7.13. Use Elastic Fabric Adapter/Elastic Network Adapter for better performance#

“In order to make the most of the available network bandwidth, you need to be using the latest Elastic Network Adapter (ENA) drivers (available in the latest Amazon Linux, Red Hat 7.6, and Ubuntu AMIs, and in the upstream Linux kernel) and you need to make use of multiple traffic flows. Flows within a Placement Group can reach 10 Gbps; the rest can reach 5 Gbps. When using multiple flows on the high-end instances, you can transfer 100 Gbps between EC2 instances in the same region (within or across AZs), S3 buckets, and AWS services such as Amazon Relational Database Service (RDS), Amazon ElastiCache, and Amazon EMR.”

The above was quoted from the following link:

C5n Instances

Elastic Fabric Adapter for HPC systems

“EFA is currently available on c5n.18xlarge, c5n.9xlarge, c5n.metal, i3en.24xlarge, i3en.metal, inf1.24xlarge, m5dn.24xlarge, m5n.24xlarge, r5dn.24xlarge, r5n.24xlarge, p3dn.24xlarge, p4d, m6i.32xlarge, m6i.metal, c6i.32xlarge, c6i.metal, r6i.32xlarge, and r6i.metal instances.”

What are the differences between an EFA ENI and an ENA ENI?

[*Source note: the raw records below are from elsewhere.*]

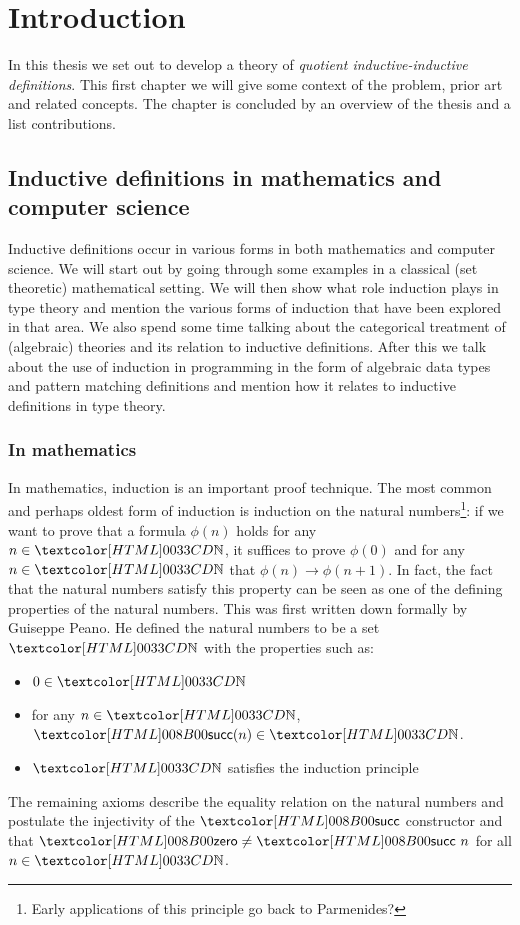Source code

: \chapter{Introduction}
\label{intro}

In this thesis we set out to develop a theory of \emph{quotient
  inductive-inductive definitions}. This first chapter we will give
some context of the problem, prior art and related concepts. The
chapter is concluded by an overview of the thesis and a list
contributions.

\section{Inductive definitions in mathematics and computer science}

Inductive definitions occur in various forms in both mathematics and
computer science. We will start out by going through some examples in
a classical (set theoretic) mathematical setting. We will then show
what role induction plays in type theory and mention the various forms
of induction that have been explored in that area. We also spend some
time talking about the categorical treatment of (algebraic) theories
and its relation to inductive definitions. After this we talk about
the use of induction in programming in the form of algebraic data
types and pattern matching definitions and mention how it relates to
inductive definitions in type theory.

\subsection{In mathematics}
In mathematics, induction is an important proof technique. The most
common and perhaps oldest form of induction is induction on the
natural numbers\footnote{Early applications of this principle go back
  to Parmenides?}: if we want to prove that a formula $\phi(n)$ holds
for any $n \in \natty$, it suffices to prove $\phi(0)$ and for any
$n \in \natty$ that $\phi(n) \to \phi(n+1)$. In fact, the fact that
the natural numbers satisfy this property can be seen as one of the
defining properties of the natural numbers. This was first written
down formally by Guiseppe Peano. He defined the natural numbers to be
a set $\natty$ with the properties such as:
\begin{itemize}
\item $0 \in \natty$
\item for any $n \in \natty$, $\natsucc(n) \in \natty$.
\item $\natty$ satisfies the induction principle
\end{itemize}
The remaining axioms describe the equality relation on the natural
numbers and postulate the injectivity of the $\natsucc$ constructor
and that $\natzero \neq \natsucc\ n$ for all $n \in \natty$.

“An ENA ENI provides traditional IP networking features necessary to support VPC networking. An EFA ENI provides all the functionality of an ENA ENI, plus hardware support for applications to communicate directly with the EFA ENI without involving the instance kernel (OS-bypass communication) using an extended programming interface. Due to the advanced capabilities of the EFA ENI, EFA ENIs can only be attached at launch or to stopped instances.”

Q: What are the pre-requisites to enabling EFA on an instance?

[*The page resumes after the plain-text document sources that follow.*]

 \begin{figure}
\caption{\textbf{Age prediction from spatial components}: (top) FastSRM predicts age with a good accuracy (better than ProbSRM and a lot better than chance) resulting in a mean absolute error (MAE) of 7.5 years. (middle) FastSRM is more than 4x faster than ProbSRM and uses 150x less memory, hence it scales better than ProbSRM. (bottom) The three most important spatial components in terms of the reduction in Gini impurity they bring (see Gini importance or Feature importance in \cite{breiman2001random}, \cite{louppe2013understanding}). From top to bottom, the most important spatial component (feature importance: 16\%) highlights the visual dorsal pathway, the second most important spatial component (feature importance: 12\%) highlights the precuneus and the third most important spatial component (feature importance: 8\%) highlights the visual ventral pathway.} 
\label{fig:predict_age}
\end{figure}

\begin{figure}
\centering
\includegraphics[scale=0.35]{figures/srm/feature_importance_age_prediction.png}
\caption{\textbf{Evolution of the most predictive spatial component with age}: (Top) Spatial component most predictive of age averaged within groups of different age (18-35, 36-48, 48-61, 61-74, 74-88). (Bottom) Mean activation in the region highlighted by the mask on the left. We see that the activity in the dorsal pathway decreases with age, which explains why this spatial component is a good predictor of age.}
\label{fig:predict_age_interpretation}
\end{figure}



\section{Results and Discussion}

“EFA support can be enabled either at the launch of the instance or added to a stopped instance. EFA devices cannot be attached to a running instance.”

Elastic Fabric Adapter for Tightly Coupled Workloads

Quoted from the above link.

“An EFA can still handle IP traffic, but also supports an important access model commonly called OS bypass. This model allows the application (most commonly through some user-space middleware) access the network interface without having to get the operating system involved with each message. Doing so reduces overhead and allows the application to run more efficiently. Here’s what this looks like (source):”

“The MPI Implementation and libfabric layers of this cake play crucial roles:”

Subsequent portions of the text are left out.